## [TASK INSTRUCTIONS]
Nothing below is to be printed except the lines between the line holding "### ✅ Créateurs de Contenu" and the line holding "- **Animations** : 60 FPS", inclusive, each exactly as it appears.

[Source data]
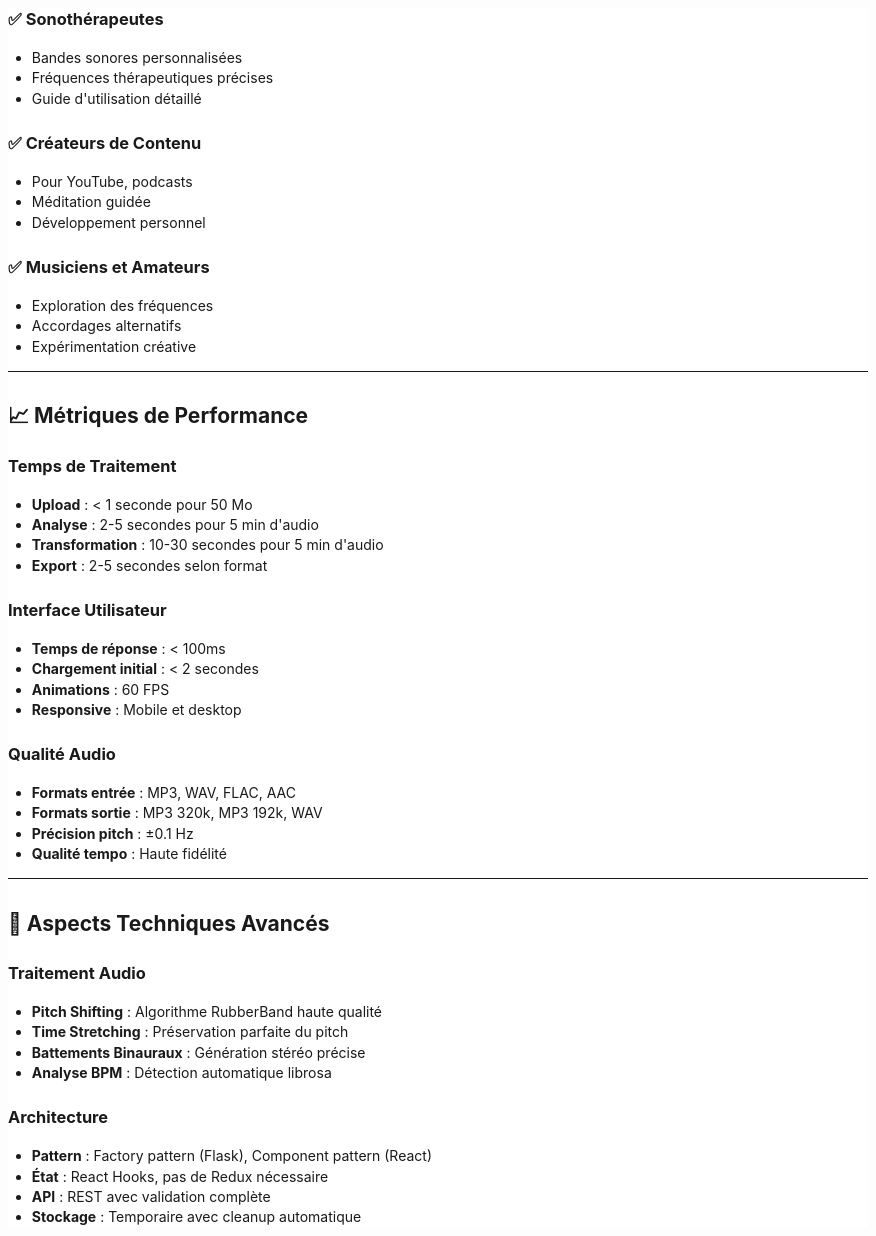 ### ✅ Sonothérapeutes
- Bandes sonores personnalisées
- Fréquences thérapeutiques précises
- Guide d'utilisation détaillé

### ✅ Créateurs de Contenu
- Pour YouTube, podcasts
- Méditation guidée
- Développement personnel

### ✅ Musiciens et Amateurs
- Exploration des fréquences
- Accordages alternatifs
- Expérimentation créative

---

## 📈 Métriques de Performance

### Temps de Traitement
- **Upload** : < 1 seconde pour 50 Mo
- **Analyse** : 2-5 secondes pour 5 min d'audio
- **Transformation** : 10-30 secondes pour 5 min d'audio
- **Export** : 2-5 secondes selon format

### Interface Utilisateur
- **Temps de réponse** : < 100ms
- **Chargement initial** : < 2 secondes
- **Animations** : 60 FPS
- **Responsive** : Mobile et desktop

### Qualité Audio
- **Formats entrée** : MP3, WAV, FLAC, AAC
- **Formats sortie** : MP3 320k, MP3 192k, WAV
- **Précision pitch** : ±0.1 Hz
- **Qualité tempo** : Haute fidélité

---

## 🔧 Aspects Techniques Avancés

### Traitement Audio
- **Pitch Shifting** : Algorithme RubberBand haute qualité
- **Time Stretching** : Préservation parfaite du pitch
- **Battements Binauraux** : Génération stéréo précise
- **Analyse BPM** : Détection automatique librosa

### Architecture
- **Pattern** : Factory pattern (Flask), Component pattern (React)
- **État** : React Hooks, pas de Redux nécessaire
- **API** : REST avec validation complète
- **Stockage** : Temporaire avec cleanup automatique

## [ANSWER AREA]
### ✅ Créateurs de Contenu
- Pour YouTube, podcasts
- Méditation guidée
- Développement personnel

### ✅ Musiciens et Amateurs
- Exploration des fréquences
- Accordages alternatifs
- Expérimentation créative

---

## 📈 Métriques de Performance

### Temps de Traitement
- **Upload** : < 1 seconde pour 50 Mo
- **Analyse** : 2-5 secondes pour 5 min d'audio
- **Transformation** : 10-30 secondes pour 5 min d'audio
- **Export** : 2-5 secondes selon format

### Interface Utilisateur
- **Temps de réponse** : < 100ms
- **Chargement initial** : < 2 secondes
- **Animations** : 60 FPS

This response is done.